◆ EXERCISE OBJECTIVE
Only a number is wanted: how many lines in the records below contain "select"?

◆ TASK MATERIAL
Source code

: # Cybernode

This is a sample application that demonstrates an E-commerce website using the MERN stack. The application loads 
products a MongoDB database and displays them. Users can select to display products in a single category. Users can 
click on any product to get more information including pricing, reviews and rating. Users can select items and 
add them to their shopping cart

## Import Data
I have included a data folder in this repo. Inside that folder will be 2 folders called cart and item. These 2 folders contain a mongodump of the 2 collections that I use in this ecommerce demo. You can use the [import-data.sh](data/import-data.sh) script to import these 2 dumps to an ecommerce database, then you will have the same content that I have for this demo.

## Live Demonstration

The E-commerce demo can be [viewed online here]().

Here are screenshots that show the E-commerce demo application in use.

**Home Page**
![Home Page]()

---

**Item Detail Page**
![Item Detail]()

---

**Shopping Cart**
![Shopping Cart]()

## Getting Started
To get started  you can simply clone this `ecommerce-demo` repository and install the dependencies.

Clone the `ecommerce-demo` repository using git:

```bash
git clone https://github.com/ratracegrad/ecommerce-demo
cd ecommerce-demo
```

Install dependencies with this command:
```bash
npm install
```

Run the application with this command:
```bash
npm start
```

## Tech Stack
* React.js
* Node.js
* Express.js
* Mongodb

◆ YOUR RESPONSE
2